Supplied data ::

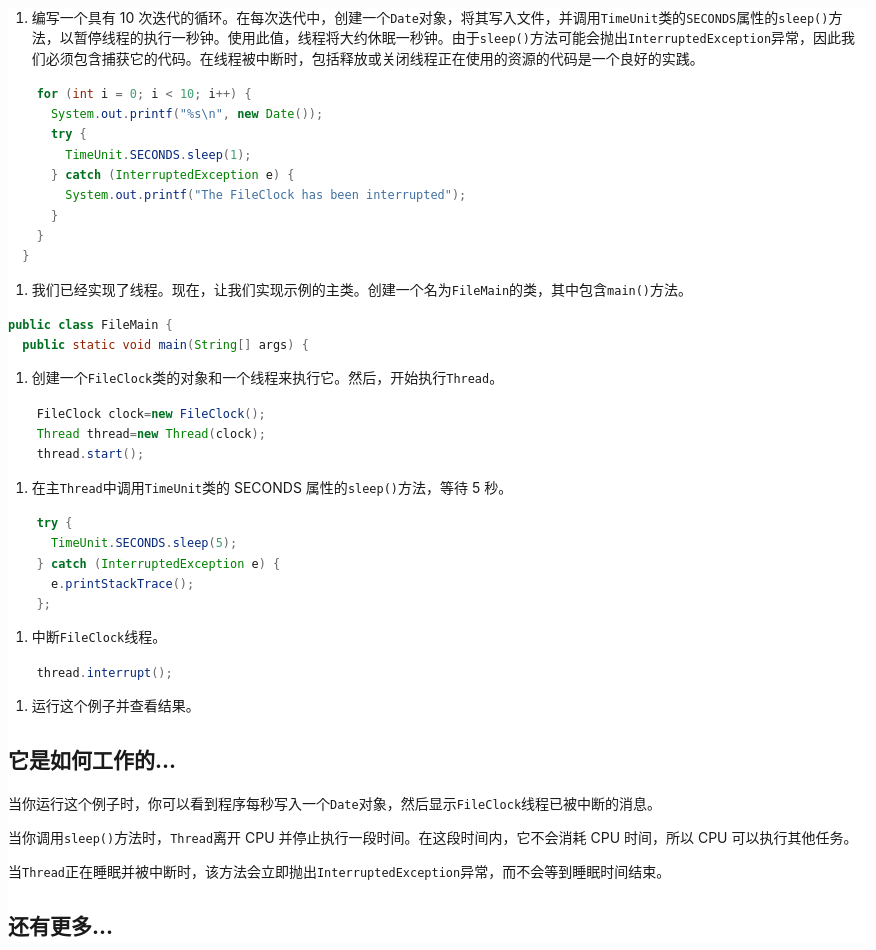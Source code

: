 1.  编写一个具有 10 次迭代的循环。在每次迭代中，创建一个`Date`对象，将其写入文件，并调用`TimeUnit`类的`SECONDS`属性的`sleep()`方法，以暂停线程的执行一秒钟。使用此值，线程将大约休眠一秒钟。由于`sleep()`方法可能会抛出`InterruptedException`异常，因此我们必须包含捕获它的代码。在线程被中断时，包括释放或关闭线程正在使用的资源的代码是一个良好的实践。

```java
    for (int i = 0; i < 10; i++) {
      System.out.printf("%s\n", new Date());
      try {
        TimeUnit.SECONDS.sleep(1);
      } catch (InterruptedException e) {
        System.out.printf("The FileClock has been interrupted");
      }
    }
  }
```

1.  我们已经实现了线程。现在，让我们实现示例的主类。创建一个名为`FileMain`的类，其中包含`main()`方法。

```java
public class FileMain {
  public static void main(String[] args) {
```

1.  创建一个`FileClock`类的对象和一个线程来执行它。然后，开始执行`Thread`。

```java
    FileClock clock=new FileClock();
    Thread thread=new Thread(clock);
    thread.start();
```

1.  在主`Thread`中调用`TimeUnit`类的 SECONDS 属性的`sleep()`方法，等待 5 秒。

```java
    try {
      TimeUnit.SECONDS.sleep(5);
    } catch (InterruptedException e) {
      e.printStackTrace();
    };
```

1.  中断`FileClock`线程。

```java
    thread.interrupt();
```

1.  运行这个例子并查看结果。

## 它是如何工作的...

当你运行这个例子时，你可以看到程序每秒写入一个`Date`对象，然后显示`FileClock`线程已被中断的消息。

当你调用`sleep()`方法时，`Thread`离开 CPU 并停止执行一段时间。在这段时间内，它不会消耗 CPU 时间，所以 CPU 可以执行其他任务。

当`Thread`正在睡眠并被中断时，该方法会立即抛出`InterruptedException`异常，而不会等到睡眠时间结束。

## 还有更多...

Task objective :: In your answer, repeat all the entries exactly, but leave out the pictures.

Answer below ::
Source code

: 1.  编写一个具有 10 次迭代的循环。在每次迭代中，创建一个`Date`对象，将其写入文件，并调用`TimeUnit`类的`SECONDS`属性的`sleep()`方法，以暂停线程的执行一秒钟。使用此值，线程将大约休眠一秒钟。由于`sleep()`方法可能会抛出`InterruptedException`异常，因此我们必须包含捕获它的代码。在线程被中断时，包括释放或关闭线程正在使用的资源的代码是一个良好的实践。

```java
    for (int i = 0; i < 10; i++) {
      System.out.printf("%s\n", new Date());
      try {
        TimeUnit.SECONDS.sleep(1);
      } catch (InterruptedException e) {
        System.out.printf("The FileClock has been interrupted");
      }
    }
  }
```

1.  我们已经实现了线程。现在，让我们实现示例的主类。创建一个名为`FileMain`的类，其中包含`main()`方法。

```java
public class FileMain {
  public static void main(String[] args) {
```

1.  创建一个`FileClock`类的对象和一个线程来执行它。然后，开始执行`Thread`。

```java
    FileClock clock=new FileClock();
    Thread thread=new Thread(clock);
    thread.start();
```

1.  在主`Thread`中调用`TimeUnit`类的 SECONDS 属性的`sleep()`方法，等待 5 秒。

```java
    try {
      TimeUnit.SECONDS.sleep(5);
    } catch (InterruptedException e) {
      e.printStackTrace();
    };
```

1.  中断`FileClock`线程。

```java
    thread.interrupt();
```

1.  运行这个例子并查看结果。

## 它是如何工作的...

当你运行这个例子时，你可以看到程序每秒写入一个`Date`对象，然后显示`FileClock`线程已被中断的消息。

当你调用`sleep()`方法时，`Thread`离开 CPU 并停止执行一段时间。在这段时间内，它不会消耗 CPU 时间，所以 CPU 可以执行其他任务。

当`Thread`正在睡眠并被中断时，该方法会立即抛出`InterruptedException`异常，而不会等到睡眠时间结束。

## 还有更多...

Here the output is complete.